With this diversification it was essential to retain the original identity of the company. Therefore it was only logical to go ahead with the abbreviated version — HCL.

If you look at companies like HP, IBM, the trend has been to evolve into abbreviated name forms as you grow into many domains. However, all our businesses have today come under 2 listed entities — HCL Technologies and HCL Infosystems.

Why HCL took the route of product development and continued, while some of the companies shifted to services?


HCL is a pioneer of modern computing. Even before the world had any cognizance of India as an economy, HCL had made a mark with its microprocessor in the 1980s. Since its inception, HCL’s core focus area has been technology and product development and hence we continued to remain in the high end of technology throughout the 1990s.

We were a late entrant in the services domain; however, in 2000, as soon as HCL Technologies was listed, we emerged as one of the top 5 IT players of India of the 21st century.

Since then, there has been no looking back. In the long term the focus on high-end technology has worked well for HCL. Most of our peers are in the IT / application-based business while HCL has a more robust service portfolio. India continues to see HCL as a technology major vis-a-vis most of our peers, who fall in the IT sphere.

How do you look at the journey of HCL since its inception in 1976, and where is the group standing now? What are your future plans to make HCL the top-most company? Also, I would like to know why did you stop your development in testing?

Praveen R

We are not just in the business of technologies; we are in the business of building lasting institutions of excellence. Therefore both HCL Technologies and HCL Infosystems have emerged as institutions in their own right, which will last beyond the lifetime of their founders and their technologies will continue to touch lives for many years to come.

At this point, both the companies are professionally managed and run by an extremely competent board of directors and their respective CEOs at the helm. As for me, I had stepped back and handed over the reins in the 1980s to Ajai Chowdhry for HCL Infosystems, and to Late Shri S. Raman, and then Vineet Nayar, for HCL Technologies.

This has given me time to do what I do the best — reflect and strategize for the future; however, my involvement with the group companies has come down.

Now I am increasingly spending time on the Shiv Nadar Foundation where I am building institutions of excellence of a different sort, whose impact will perhaps be equal, if not larger, to that of HCL. Many people are aware of what the Shiv Nadar Foundation is doing — my vision is to empower individuals with transformational education to mould leadership. At these institutions, education isn’t about literacy, numeracy or self sufficiency alone, but the kind that builds world changers.

The key initiatives of the Shiv Nadar Foundation, the SSN Institutions and VidyaGyan, have today come to become India’s top private engineering college and school respectively. Their core focus is to provide access to world-class education to extremely challenged but meritorious sections of the country.

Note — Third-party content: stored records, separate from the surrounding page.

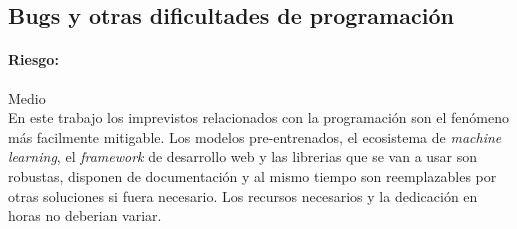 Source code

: \subsection{Bugs y otras dificultades de programación}
\paragraph{Riesgo:} Medio\\
En este trabajo los imprevistos relacionados con la programación son el fenómeno
más facilmente mitigable. Los modelos pre-entrenados, el ecosistema de \textit{machine learning},
el \textit{framework} de desarrollo web y las librerias que se van a usar son robustas,
disponen de documentación y al mismo tiempo son reemplazables por otras soluciones si fuera necesario.
Los recursos necesarios y la dedicación en horas no deberian variar. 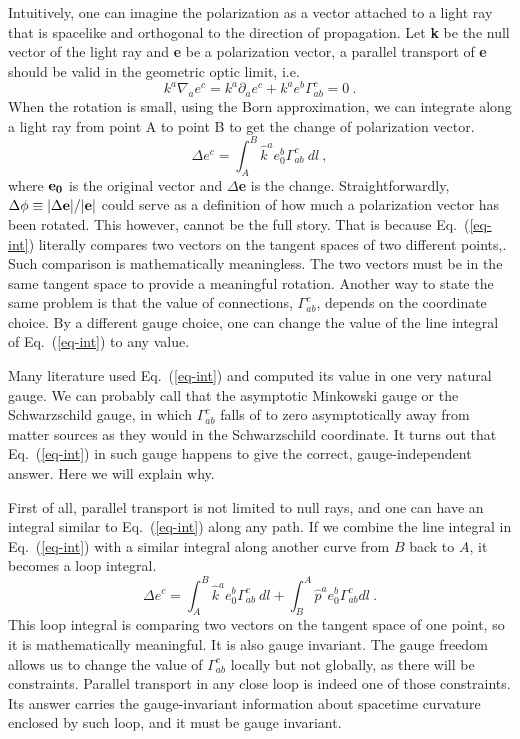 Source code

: \documentclass[aps,showpacs,twocolumn,floats,prd,superscriptaddress,nofootinbib]{revtex4-1}
\begin{document}
Intuitively, one can imagine the polarization as a vector attached to a light ray that is spacelike and orthogonal to the direction of propagation. 
Let {\bf k} be the null vector of the light ray and {\bf e} be a polarization vector, a parallel transport of {\bf e} should be valid in the geometric optic limit, i.e.
\begin{equation}
k^a \nabla_a e^c = k^a \partial_a e^c + k^a e^b \Gamma_{ab}^c =0~.
\label{eq-para}
\end{equation}
When the rotation is small, using the Born approximation, we can integrate along a light ray from point A to point B to get the change of polarization vector.
\begin{equation}
\Delta e^c = \int_A^B \hat{k}^a e_0^b \Gamma_{ab}^c~dl~,
\label{eq-int}
\end{equation}
where ${\bf e_0}$ is the original vector and $\Delta${\bf e} is the change. 
Straightforwardly, $\Delta \phi \equiv |\Delta {\bf e}|/|{\bf e}|$ could serve as a definition of how much a polarization vector has been rotated.
This however, cannot be the full story.
That is because Eq.~(\ref{eq-int}) literally compares two vectors on the tangent spaces of two different points,.
Such comparison is mathematically meaningless. 
The two vectors must be in the same tangent space to provide a meaningful rotation. 
Another way to state the same problem is that the value of connections, $\Gamma^c_{ab}$, depends on the coordinate choice.
By a different gauge choice, one can change the value of the line integral of Eq.~(\ref{eq-int}) to any value.

Many literature used Eq.~(\ref{eq-int}) and computed its value in one very natural gauge.
We can probably call that the asymptotic Minkowski gauge or the Schwarzschild gauge, in which $\Gamma_{ab}^c$ falls of to zero asymptotically away from matter sources as they would in the Schwarzschild coordinate.
It turns out that Eq.~(\ref{eq-int}) in such gauge happens to give the correct, gauge-independent answer.
Here we will explain why.

First of all, parallel transport is not limited to null rays, and one can have an integral similar to Eq.~(\ref{eq-int}) along any path. 
If we combine the line integral in Eq.~(\ref{eq-int}) with a similar integral along another curve from $B$ back to $A$, it becomes a loop integral.
\begin{equation}
\Delta e^c = \int_A^B \hat{k}^a e_0^b \Gamma_{ab}^c~dl +
 \int_B^A \hat{p}^a e_0^b \Gamma_{ab}^c dl~.
\label{eq-loop}
\end{equation}
This loop integral is comparing two vectors on the tangent space of one point, so it is mathematically meaningful.
It is also gauge invariant.
The gauge freedom allows us to change the value of $\Gamma_{ab}^c$ locally but not globally, as there will be constraints.
Parallel transport in any close loop is indeed one of those constraints.
Its answer carries the gauge-invariant information about spacetime curvature enclosed by such loop, and it must be gauge invariant.
\end{document}
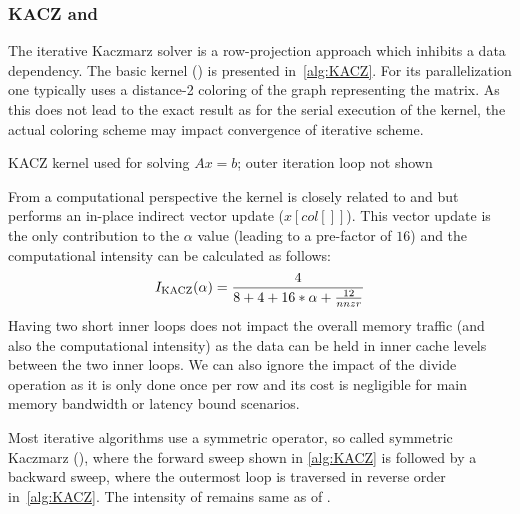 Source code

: \subsubsection{KACZ and \SYMMKACZ}
The iterative Kaczmarz solver is a row-projection approach which inhibits a data dependency. The basic kernel (\KACZ) is  presented in~\cref{alg:KACZ}. For its parallelization one typically uses a distance-2 coloring of the graph representing the matrix. As this does not lead to the exact result as for the serial execution of the kernel, the actual coloring scheme may impact convergence of iterative scheme.
\begin{algorithm}[H]
	\caption{KACZ kernel used for solving $Ax=b$; outer iteration loop not shown} 
	\label{alg:KACZ}
	\begin{algorithmic}[1]
		\ENDFOR
		\ENDFOR
		\ENDFOR
	\end{algorithmic}
\end{algorithm}
From a computational perspective the kernel is closely related to \SpMV and \SymmSpmv but performs an in-place indirect vector update ($x[col[]]$). This vector update is the only contribution to the $\alpha$ value (leading to a pre-factor of $16$) and the computational intensity can be calculated as follows:
\begin{equation}
\label{eq:KACZ_intensity}
I_\mathrm{KACZ} (\alpha)=  \frac{4}{8+4+16*\alpha+\frac{12}{nnzr}} \\%
\end{equation}
Having two short inner loops does not impact the overall memory traffic (and also the computational intensity) as the data can be held in inner cache levels between the two inner loops. We can also ignore the impact of the divide operation as it is only done once per row and its cost is negligible for main memory bandwidth or latency bound scenarios.  

Most iterative algorithms use a symmetric operator, so called symmetric Kaczmarz (\SYMMKACZ), where the forward sweep shown in \cref{alg:KACZ} is followed by a backward sweep, where the outermost loop is traversed in reverse order   in~\cref{alg:KACZ}. The intensity of \SYMMKACZ remains same as of \KACZ.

What made you open an art museum?


Kiran Nadar Museum of Art is being driven by my wife — Kiran. Kiran has been passionately collecting art since the past two decades. Eventually she decided to set up an art museum as she always felt that art should receive its appreciation for what it is. On January 23, 2010, we launched the Kiran Nadar Museum of Art (KNMA), India’s first philanthropic private museum, to instill a deep appreciation and enjoyment of art, by making it visible and accessible to the global public in a world-class museum.

While the Shiv Nadar Foundation is focused on the area of transformational education, it is certainly not limited to classroom training. The focus of Shiv Nadar Foundation is rather on the underdeveloped disciplinary areas in India related to philanthropic transformational education, creativity and art.